BACK TO MAIN  |  ONLINE BOOKSTORE  |  HOW TO ORDER

TWN Info Service on Health Issues (Oct23/06)
19 October 2023
Third World Network


WHO: INB Bureau proposes unbalanced draft negotiating text; no concrete deliverables on equity

Geneva, 19 October (TWN) – The draft negotiating text on the pandemic instrument released by the Bureau of the Intergovernmental Negotiating Body (INB) is unbalanced, essentially serving the interest of developed countries without any concrete deliverables on equity.

This draft text is to be considered by the 7th meeting of the INB for conversion into a formal negotiating text. The 7th meeting of INB is to be held at the WHO Headquarters, Geneva from 6-10 November.

The INB drafting group meeting held on 4 – 6 September decided that “The INB Bureau will develop and circulate to the INB for its consideration a proposal for negotiating text of the WHO CA+ (the pandemic instrument)”.

TWN learned from sources that the draft negotiating text is essentially prepared by the Secretariat in discussion with the Bureau. The finalisation of the draft negotiating text involved negotiations among the members of the Bureau. This in a way reaffirms the concern that the draft negotiating text reflects the individual and collective negotiating strength of Bureau members rather than objectivity based on the discussions in the formal and informal meetings of the INB since the body’s 4th (27 February – 3 March 2023).

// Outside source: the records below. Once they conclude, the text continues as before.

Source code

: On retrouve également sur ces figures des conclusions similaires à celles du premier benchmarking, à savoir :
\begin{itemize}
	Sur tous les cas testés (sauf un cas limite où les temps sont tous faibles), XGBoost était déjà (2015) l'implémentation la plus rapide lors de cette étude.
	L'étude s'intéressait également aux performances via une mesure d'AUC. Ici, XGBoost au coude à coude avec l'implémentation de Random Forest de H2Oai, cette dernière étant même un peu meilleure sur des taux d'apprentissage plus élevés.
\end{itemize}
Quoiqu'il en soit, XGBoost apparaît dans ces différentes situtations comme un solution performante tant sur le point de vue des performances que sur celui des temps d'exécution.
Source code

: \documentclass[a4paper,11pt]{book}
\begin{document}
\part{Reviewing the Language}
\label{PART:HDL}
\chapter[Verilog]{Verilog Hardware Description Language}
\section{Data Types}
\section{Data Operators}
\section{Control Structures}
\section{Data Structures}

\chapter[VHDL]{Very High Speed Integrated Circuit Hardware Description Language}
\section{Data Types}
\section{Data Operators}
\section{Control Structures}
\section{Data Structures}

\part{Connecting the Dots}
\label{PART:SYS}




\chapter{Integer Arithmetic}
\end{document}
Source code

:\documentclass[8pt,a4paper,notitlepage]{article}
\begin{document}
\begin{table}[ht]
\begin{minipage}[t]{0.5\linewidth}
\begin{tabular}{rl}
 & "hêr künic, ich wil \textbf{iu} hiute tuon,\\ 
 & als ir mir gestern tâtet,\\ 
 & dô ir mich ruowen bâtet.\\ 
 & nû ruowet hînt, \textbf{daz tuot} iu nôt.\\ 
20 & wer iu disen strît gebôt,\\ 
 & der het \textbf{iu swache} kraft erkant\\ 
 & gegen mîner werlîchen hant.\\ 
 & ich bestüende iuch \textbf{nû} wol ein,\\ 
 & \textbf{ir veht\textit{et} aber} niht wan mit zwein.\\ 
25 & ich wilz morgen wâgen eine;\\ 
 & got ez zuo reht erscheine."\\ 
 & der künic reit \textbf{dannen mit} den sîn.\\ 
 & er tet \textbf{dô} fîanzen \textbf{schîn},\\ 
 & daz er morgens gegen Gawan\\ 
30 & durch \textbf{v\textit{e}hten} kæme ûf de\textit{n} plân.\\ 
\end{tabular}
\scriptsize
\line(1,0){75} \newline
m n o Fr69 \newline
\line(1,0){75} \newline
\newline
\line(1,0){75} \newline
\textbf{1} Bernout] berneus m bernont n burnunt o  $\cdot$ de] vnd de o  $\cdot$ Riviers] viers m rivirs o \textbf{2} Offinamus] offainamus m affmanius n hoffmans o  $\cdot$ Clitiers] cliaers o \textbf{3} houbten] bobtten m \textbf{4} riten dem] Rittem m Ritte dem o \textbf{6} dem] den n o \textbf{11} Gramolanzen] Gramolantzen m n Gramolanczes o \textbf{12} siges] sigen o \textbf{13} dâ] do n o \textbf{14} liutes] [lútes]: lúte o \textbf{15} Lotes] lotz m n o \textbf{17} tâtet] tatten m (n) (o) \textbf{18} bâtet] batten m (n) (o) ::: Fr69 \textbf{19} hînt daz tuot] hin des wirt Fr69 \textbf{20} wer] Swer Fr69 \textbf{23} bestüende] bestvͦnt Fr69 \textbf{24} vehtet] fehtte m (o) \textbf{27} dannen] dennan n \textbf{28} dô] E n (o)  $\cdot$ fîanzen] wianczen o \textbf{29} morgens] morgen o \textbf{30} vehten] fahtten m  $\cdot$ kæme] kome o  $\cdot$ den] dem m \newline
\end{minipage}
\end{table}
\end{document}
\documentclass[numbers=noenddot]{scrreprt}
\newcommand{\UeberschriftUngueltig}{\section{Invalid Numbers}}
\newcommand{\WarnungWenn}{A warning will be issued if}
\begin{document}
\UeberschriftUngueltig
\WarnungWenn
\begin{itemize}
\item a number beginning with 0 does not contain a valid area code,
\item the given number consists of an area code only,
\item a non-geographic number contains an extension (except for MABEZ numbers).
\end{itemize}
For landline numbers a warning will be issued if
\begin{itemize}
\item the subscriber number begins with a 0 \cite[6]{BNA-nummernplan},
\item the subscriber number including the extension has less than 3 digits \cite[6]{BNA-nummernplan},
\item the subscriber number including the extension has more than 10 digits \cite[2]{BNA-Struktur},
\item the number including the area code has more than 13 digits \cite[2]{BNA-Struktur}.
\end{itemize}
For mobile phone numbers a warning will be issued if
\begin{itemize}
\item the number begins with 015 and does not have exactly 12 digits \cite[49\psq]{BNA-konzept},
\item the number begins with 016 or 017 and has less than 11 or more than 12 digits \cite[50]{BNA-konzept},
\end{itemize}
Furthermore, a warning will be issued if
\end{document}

Important issues of concern over the draft negotiating text are explained below.

Unbalanced approach

The approach of the draft negotiating text is unbalanced because it proposes concrete legal obligations on all Parties regarding surveillance (Article 4), One Health (Article 5), preparedness and readiness (Article 6). These obligations primarily serve the interest of developed countries and the draft text offers nothing in return to developing countries for providing information through enhanced surveillance. In other words, it ignores the demand of developing countries to have an equitable regime for pandemic prevention, preparedness and response (PPPR).

Developing countries made several proposals to achieve equity in PPPR; however, the proposals on equity in the draft negotiating text are couched mostly in best endeavour language or future promises. This is in stark contrast to the proposed legal obligations in Articles 4 to 6.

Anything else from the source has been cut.